*Rendered images with source text*.

——

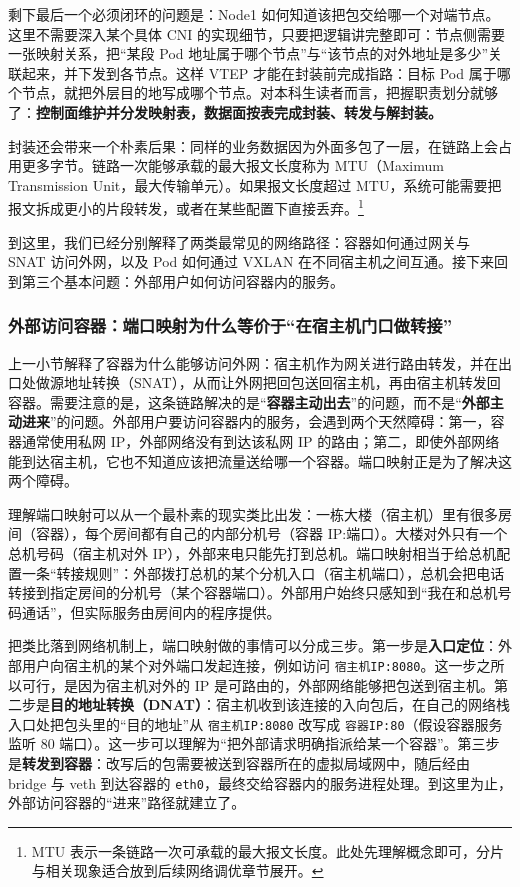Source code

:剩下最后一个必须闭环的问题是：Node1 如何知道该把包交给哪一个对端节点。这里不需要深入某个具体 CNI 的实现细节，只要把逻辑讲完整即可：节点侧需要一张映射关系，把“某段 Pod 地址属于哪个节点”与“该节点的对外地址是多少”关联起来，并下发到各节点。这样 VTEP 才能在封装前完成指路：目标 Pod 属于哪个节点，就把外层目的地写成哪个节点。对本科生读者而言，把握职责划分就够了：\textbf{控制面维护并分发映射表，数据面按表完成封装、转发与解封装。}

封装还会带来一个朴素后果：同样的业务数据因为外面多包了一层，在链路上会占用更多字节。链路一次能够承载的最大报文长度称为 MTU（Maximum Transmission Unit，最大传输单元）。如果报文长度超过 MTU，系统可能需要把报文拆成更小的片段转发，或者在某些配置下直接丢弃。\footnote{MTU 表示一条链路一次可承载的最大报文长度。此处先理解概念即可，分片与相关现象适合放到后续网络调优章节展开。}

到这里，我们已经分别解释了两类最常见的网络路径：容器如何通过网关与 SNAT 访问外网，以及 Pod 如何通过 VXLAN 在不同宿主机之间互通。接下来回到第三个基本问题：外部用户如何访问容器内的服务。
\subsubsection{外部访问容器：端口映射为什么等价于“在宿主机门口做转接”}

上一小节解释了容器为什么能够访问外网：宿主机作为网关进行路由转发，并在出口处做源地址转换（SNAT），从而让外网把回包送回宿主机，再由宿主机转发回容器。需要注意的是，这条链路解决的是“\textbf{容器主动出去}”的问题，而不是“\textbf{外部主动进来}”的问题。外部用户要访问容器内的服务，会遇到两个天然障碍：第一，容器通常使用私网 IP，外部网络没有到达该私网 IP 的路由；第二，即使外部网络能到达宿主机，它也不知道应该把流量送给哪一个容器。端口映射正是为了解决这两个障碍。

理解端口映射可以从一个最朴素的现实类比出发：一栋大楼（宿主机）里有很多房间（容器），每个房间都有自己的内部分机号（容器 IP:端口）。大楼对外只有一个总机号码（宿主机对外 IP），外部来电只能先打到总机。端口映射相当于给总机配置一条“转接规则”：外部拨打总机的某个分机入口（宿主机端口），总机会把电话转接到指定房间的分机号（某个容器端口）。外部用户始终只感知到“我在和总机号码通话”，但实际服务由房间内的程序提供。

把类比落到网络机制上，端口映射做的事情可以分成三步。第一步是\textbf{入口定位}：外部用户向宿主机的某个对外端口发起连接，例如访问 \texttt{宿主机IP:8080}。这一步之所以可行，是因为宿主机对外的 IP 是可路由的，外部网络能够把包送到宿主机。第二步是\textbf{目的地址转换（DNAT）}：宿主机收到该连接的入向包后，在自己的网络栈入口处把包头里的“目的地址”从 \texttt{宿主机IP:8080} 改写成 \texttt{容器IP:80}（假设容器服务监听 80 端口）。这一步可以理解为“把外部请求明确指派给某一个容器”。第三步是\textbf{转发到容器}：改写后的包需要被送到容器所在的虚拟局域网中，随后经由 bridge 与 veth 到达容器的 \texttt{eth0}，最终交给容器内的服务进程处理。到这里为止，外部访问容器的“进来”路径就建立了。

——

*EXERCISE AIM*. These entries are to be printed again word for word, except for the pictures.

*EXERCISE RESPONSE*.
Source code

:剩下最后一个必须闭环的问题是：Node1 如何知道该把包交给哪一个对端节点。这里不需要深入某个具体 CNI 的实现细节，只要把逻辑讲完整即可：节点侧需要一张映射关系，把“某段 Pod 地址属于哪个节点”与“该节点的对外地址是多少”关联起来，并下发到各节点。这样 VTEP 才能在封装前完成指路：目标 Pod 属于哪个节点，就把外层目的地写成哪个节点。对本科生读者而言，把握职责划分就够了：\textbf{控制面维护并分发映射表，数据面按表完成封装、转发与解封装。}

封装还会带来一个朴素后果：同样的业务数据因为外面多包了一层，在链路上会占用更多字节。链路一次能够承载的最大报文长度称为 MTU（Maximum Transmission Unit，最大传输单元）。如果报文长度超过 MTU，系统可能需要把报文拆成更小的片段转发，或者在某些配置下直接丢弃。\footnote{MTU 表示一条链路一次可承载的最大报文长度。此处先理解概念即可，分片与相关现象适合放到后续网络调优章节展开。}

到这里，我们已经分别解释了两类最常见的网络路径：容器如何通过网关与 SNAT 访问外网，以及 Pod 如何通过 VXLAN 在不同宿主机之间互通。接下来回到第三个基本问题：外部用户如何访问容器内的服务。
\subsubsection{外部访问容器：端口映射为什么等价于“在宿主机门口做转接”}

上一小节解释了容器为什么能够访问外网：宿主机作为网关进行路由转发，并在出口处做源地址转换（SNAT），从而让外网把回包送回宿主机，再由宿主机转发回容器。需要注意的是，这条链路解决的是“\textbf{容器主动出去}”的问题，而不是“\textbf{外部主动进来}”的问题。外部用户要访问容器内的服务，会遇到两个天然障碍：第一，容器通常使用私网 IP，外部网络没有到达该私网 IP 的路由；第二，即使外部网络能到达宿主机，它也不知道应该把流量送给哪一个容器。端口映射正是为了解决这两个障碍。

理解端口映射可以从一个最朴素的现实类比出发：一栋大楼（宿主机）里有很多房间（容器），每个房间都有自己的内部分机号（容器 IP:端口）。大楼对外只有一个总机号码（宿主机对外 IP），外部来电只能先打到总机。端口映射相当于给总机配置一条“转接规则”：外部拨打总机的某个分机入口（宿主机端口），总机会把电话转接到指定房间的分机号（某个容器端口）。外部用户始终只感知到“我在和总机号码通话”，但实际服务由房间内的程序提供。

把类比落到网络机制上，端口映射做的事情可以分成三步。第一步是\textbf{入口定位}：外部用户向宿主机的某个对外端口发起连接，例如访问 \texttt{宿主机IP:8080}。这一步之所以可行，是因为宿主机对外的 IP 是可路由的，外部网络能够把包送到宿主机。第二步是\textbf{目的地址转换（DNAT）}：宿主机收到该连接的入向包后，在自己的网络栈入口处把包头里的“目的地址”从 \texttt{宿主机IP:8080} 改写成 \texttt{容器IP:80}（假设容器服务监听 80 端口）。这一步可以理解为“把外部请求明确指派给某一个容器”。第三步是\textbf{转发到容器}：改写后的包需要被送到容器所在的虚拟局域网中，随后经由 bridge 与 veth 到达容器的 \texttt{eth0}，最终交给容器内的服务进程处理。到这里为止，外部访问容器的“进来”路径就建立了。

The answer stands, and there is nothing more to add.